# Notebook 1 — Transfer Learning
**PEFT & Transfer Learning Series · Part 1 of 3**

Demonstrates all three Transfer Learning strategies:
- **Feature Extraction** — freeze backbone, train new head only
- **Fine-Tuning** — unfreeze some/all layers for deeper adaptation  
- **Domain Adaptation** — same task, shifted data distribution


## 1.1 Setup & Data

We use a 20-feature, 4-class synthetic dataset representing pre-processed embeddings.
A small neural network acts as our pre-trained base model.

In [None]:
import torch
import torch.nn as nn
import torch.optim as optim
import numpy as np
import copy
from sklearn.datasets import make_classification
from sklearn.model_selection import train_test_split
from sklearn.preprocessing import StandardScaler

torch.manual_seed(42)
np.random.seed(42)

# -------------------------------------------------------------------
# Synthetic dataset: 500 samples, 20 features, 4 classes
# Think of these as sentence embeddings from a pre-trained encoder
#
# Starts as a 2D array of 500 rows × 20 columns. Each row is one "sample" (think: one sentence's embedding vector). 
# Each column is one feature (think: one dimension of that embedding):
# -------------------------------------------------------------------
X, y = make_classification(
    n_samples=500, n_features=20, n_informative=10,
    n_classes=4, n_clusters_per_class=1, random_state=42
)
# After StandardScaler
# Each of the 20 columns is rescaled so it has mean=0 and std=1. 
# The shape stays 500×20 but the values are now normalized:
X = StandardScaler().fit_transform(X)

# After converting to PyTorch tensors (think 4D grid or larger)
# The arrays become tensors with specific dtypes. The dtype matters because:

# FloatTensor (float32) — required by the neural network's weight matrices
# LongTensor (int64) — required by CrossEntropyLoss, which expects integer class indices
Xtr, Xte, ytr, yte = train_test_split(X, y, test_size=0.2, random_state=42)
Xtr = torch.FloatTensor(Xtr); ytr = torch.LongTensor(ytr)
Xte = torch.FloatTensor(Xte); yte = torch.LongTensor(yte)
print(f'Train: {Xtr.shape}  |  Test: {Xte.shape}  |  Classes: 4')
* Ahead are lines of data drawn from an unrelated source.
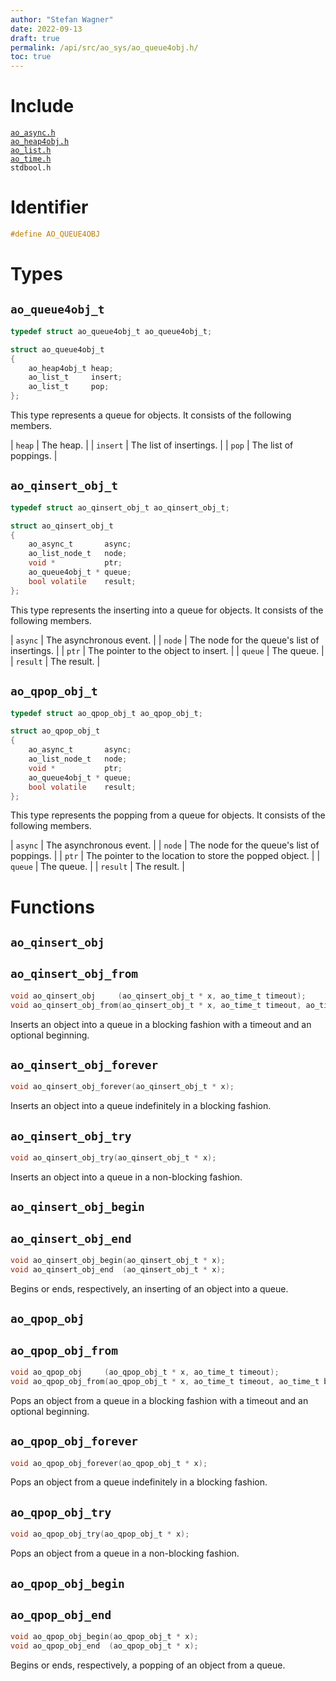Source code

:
 ```yaml
---
author: "Stefan Wagner"
date: 2022-09-13
draft: true
permalink: /api/src/ao_sys/ao_queue4obj.h/
toc: true
---
```


# Include

[`ao_async.h`](ao_async.h.md) <br/>
[`ao_heap4obj.h`](../ao/ao_heap4obj.h.md) <br/>
[`ao_list.h`](../ao/ao_list.h.md) <br/>
[`ao_time.h`](ao_time.h.md) <br/>
`stdbool.h`

# Identifier

```c
#define AO_QUEUE4OBJ
```

# Types

## `ao_queue4obj_t`

```c
typedef struct ao_queue4obj_t ao_queue4obj_t;
```

```c
struct ao_queue4obj_t
{
    ao_heap4obj_t heap;
    ao_list_t     insert;
    ao_list_t     pop;
};
```

This type represents a queue for objects. It consists of the following members.

| `heap` | The heap. |
| `insert` | The list of insertings. |
| `pop` | The list of poppings. |

## `ao_qinsert_obj_t`

```c
typedef struct ao_qinsert_obj_t ao_qinsert_obj_t;
```

```c
struct ao_qinsert_obj_t
{
    ao_async_t       async;
    ao_list_node_t   node;
    void *           ptr;
    ao_queue4obj_t * queue;
    bool volatile    result;
};
```

This type represents the inserting into a queue for objects. It consists of the following members.

| `async` | The asynchronous event. |
| `node` | The node for the queue's list of insertings. |
| `ptr` | The pointer to the object to insert. |
| `queue` | The queue. |
| `result` | The result. |

## `ao_qpop_obj_t`

```c
typedef struct ao_qpop_obj_t ao_qpop_obj_t;
```

```c
struct ao_qpop_obj_t
{
    ao_async_t       async;
    ao_list_node_t   node;
    void *           ptr;
    ao_queue4obj_t * queue;
    bool volatile    result;
};
```

This type represents the popping from a queue for objects. It consists of the following members.

| `async` | The asynchronous event. |
| `node` | The node for the queue's list of poppings. |
| `ptr` | The pointer to the location to store the popped object. |
| `queue` | The queue. |
| `result` | The result. |

# Functions

## `ao_qinsert_obj`
## `ao_qinsert_obj_from`

```c
void ao_qinsert_obj     (ao_qinsert_obj_t * x, ao_time_t timeout);
void ao_qinsert_obj_from(ao_qinsert_obj_t * x, ao_time_t timeout, ao_time_t beginning);
```

Inserts an object into a queue in a blocking fashion with a timeout and an optional beginning.

## `ao_qinsert_obj_forever`

```c
void ao_qinsert_obj_forever(ao_qinsert_obj_t * x);
```

Inserts an object into a queue indefinitely in a blocking fashion.

## `ao_qinsert_obj_try`

```c
void ao_qinsert_obj_try(ao_qinsert_obj_t * x);
```

Inserts an object into a queue in a non-blocking fashion.

## `ao_qinsert_obj_begin`
## `ao_qinsert_obj_end`

```c
void ao_qinsert_obj_begin(ao_qinsert_obj_t * x);
void ao_qinsert_obj_end  (ao_qinsert_obj_t * x);
```

Begins or ends, respectively, an inserting of an object into a queue.

## `ao_qpop_obj`
## `ao_qpop_obj_from`

```c
void ao_qpop_obj     (ao_qpop_obj_t * x, ao_time_t timeout);
void ao_qpop_obj_from(ao_qpop_obj_t * x, ao_time_t timeout, ao_time_t beginning);
```

Pops an object from a queue in a blocking fashion with a timeout and an optional beginning.

## `ao_qpop_obj_forever`

```c
void ao_qpop_obj_forever(ao_qpop_obj_t * x);
```

Pops an object from a queue indefinitely in a blocking fashion.

## `ao_qpop_obj_try`

```c
void ao_qpop_obj_try(ao_qpop_obj_t * x);
```

Pops an object from a queue in a non-blocking fashion.

## `ao_qpop_obj_begin`
## `ao_qpop_obj_end`

```c
void ao_qpop_obj_begin(ao_qpop_obj_t * x);
void ao_qpop_obj_end  (ao_qpop_obj_t * x);
```

Begins or ends, respectively, a popping of an object from a queue.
Train: torch.Size([400, 20])  |  Test: torch.Size([100, 20])  |  Classes: 4


## 1.2 Define & Pre-Train the Base Model

The backbone (layers 1–2) learns general representations.
The head (layer 3) is task-specific and will be replaced per new task.

In [4]:
# -------------------------------------------------------------------
# backbone = shared feature extractor  |  head = task classifier
# -------------------------------------------------------------------
class BaseModel(nn.Module):
    def __init__(self, in_features=20, hidden=64, num_classes=4):
        super().__init__()
        self.backbone = nn.Sequential(
            nn.Linear(in_features, hidden), nn.ReLU(),
            nn.Linear(hidden, hidden),      nn.ReLU(),
            nn.Linear(hidden, 32),          nn.ReLU(),
        )
        self.head = nn.Linear(32, num_classes)
    def forward(self, x):
        return self.head(self.backbone(x))
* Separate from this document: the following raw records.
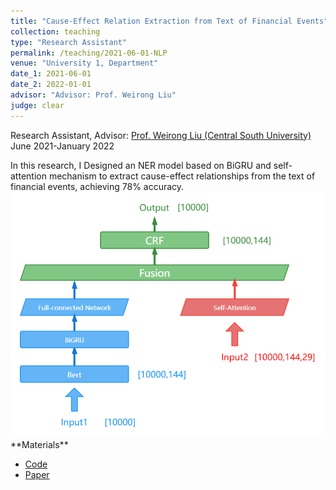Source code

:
 ```yaml
---
title: "Cause-Effect Relation Extraction from Text of Financial Events"
collection: teaching
type: "Research Assistant"
permalink: /teaching/2021-06-01-NLP
venue: "University 1, Department"
date_1: 2021-06-01
date_2: 2022-01-01
advisor: "Advisor: Prof. Weirong Liu"
judge: clear
---
```

<p>Research Assistant, Advisor: <a href="https://faculty.csu.edu.cn/liuweirong/en/index.htm">Prof. Weirong Liu (Central South University)</a> <br> June 2021-January 2022</p>
In this research, I Designed an NER model based on BiGRU and self-attention mechanism to extract cause-effect relationships from the text of financial events, achieving 78% accuracy.

<br>
<img src='/images/NLP-arch.png'>
**Materials**
<ul>
<li><a href="https://github.com/JhengLu/Cause-Effect-Relation-Extraction-from-Text-of-Financial-Events">Code</a></li>
<li><a href="https://iopscience.iop.org/article/10.1088/1742-6596/2171/1/012001/meta">Paper</a></li>
</ul>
def train(model, X, y, epochs=40, lr=1e-3):
    opt = optim.Adam(model.parameters(), lr=lr)
    fn  = nn.CrossEntropyLoss()
    model.train()
    for _ in range(epochs):
        opt.zero_grad(); fn(model(X), y).backward(); opt.step()

def acc(model, X, y):
    model.eval()
    with torch.no_grad():
        return (model(X).argmax(1) == y).float().mean().item()

pretrained = BaseModel()
train(pretrained, Xtr, ytr, epochs=50)
print(f'Pre-trained base accuracy: {acc(pretrained, Xte, yte):.2%}')
print(f'Total parameters: {sum(p.numel() for p in pretrained.parameters()):,}')


Pre-trained base accuracy: 81.00%
Total parameters: 7,716


## 1.3 Feature Extraction (Transfer Learning)
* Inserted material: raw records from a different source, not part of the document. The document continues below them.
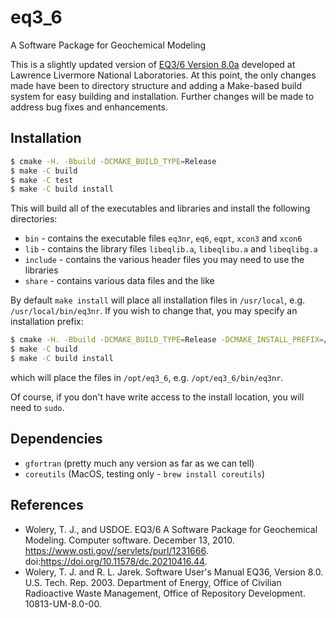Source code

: # eq3_6
A Software Package for Geochemical Modeling

This is a slightly updated version of
[EQ3/6 Version 8.0a](https://www-gs.llnl.gov/energy-homeland-security/geochemistry)
developed at Lawrence Livermore National Laboratories. At this point, the only changes made have
been to directory structure and adding a Make-based build system for easy building and installation.
Further changes will be made to address bug fixes and enhancements.

## Installation
```bash
$ cmake -H. -Bbuild -DCMAKE_BUILD_TYPE=Release
$ make -C build
$ make -C test
$ make -C build install
```
This will build all of the executables and libraries and install the following directories:
- `bin` - contains the executable files `eq3nr`, `eq6`, `eqpt`, `xcon3` and `xcon6`
- `lib` - contains the library files `libeqlib.a`, `libeqlibu.a` and `libeqlibg.a`
- `include` - contains the various header files you may need to use the libraries
- `share` - contains various data files and the like

By default `make install` will place all installation files in `/usr/local`, e.g.
`/usr/local/bin/eq3nr`. If you wish to change that, you may specify an installation prefix:
```bash
$ cmake -H. -Bbuild -DCMAKE_BUILD_TYPE=Release -DCMAKE_INSTALL_PREFIX=/opt/eq3_6
$ make -C build
$ make -C build install
```
which will place the files in `/opt/eq3_6`, e.g. `/opt/eq3_6/bin/eq3nr`.

Of course, if you don't have write access to the install location, you will need to `sudo`.

## Dependencies

- `gfortran` (pretty much any version as far as we can tell)
- `coreutils` (MacOS, testing only - `brew install coreutils`)

## References

- Wolery, T. J., and USDOE. EQ3/6 A Software Package for Geochemical Modeling. Computer software. December 13, 2010. https://www.osti.gov//servlets/purl/1231666. doi:https://doi.org/10.11578/dc.20210416.44.
- Wolery, T. J. and R. L. Jarek. Software User's Manual EQ36, Version 8.0. U.S. Tech. Rep. 2003. Department of Energy, Office of Civilian Radioactive Waste Management, Office of Repository Development. 10813-UM-8.0-00.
The backbone is **fully frozen** — no gradients flow through it.
Only a fresh classification head is trained. Very fast; best when tasks are similar.

In [5]:
# -------------------------------------------------------------------
# Freeze all backbone parameters -- no gradients flow through them
# -------------------------------------------------------------------
feat_model = copy.deepcopy(pretrained)
for param in feat_model.backbone.parameters():
    param.requires_grad = False
feat_model.head = nn.Linear(32, 4)  # fresh head

t = sum(p.numel() for p in feat_model.parameters() if p.requires_grad)
n = sum(p.numel() for p in feat_model.parameters())
print(f'Trainable: {t:,} / {n:,}  ({t/n:.1%})')

opt = optim.Adam(filter(lambda p: p.requires_grad, feat_model.parameters()), lr=1e-3)
fn  = nn.CrossEntropyLoss()
feat_model.train()
for _ in range(40):
    opt.zero_grad(); fn(feat_model(Xtr), ytr).backward(); opt.step()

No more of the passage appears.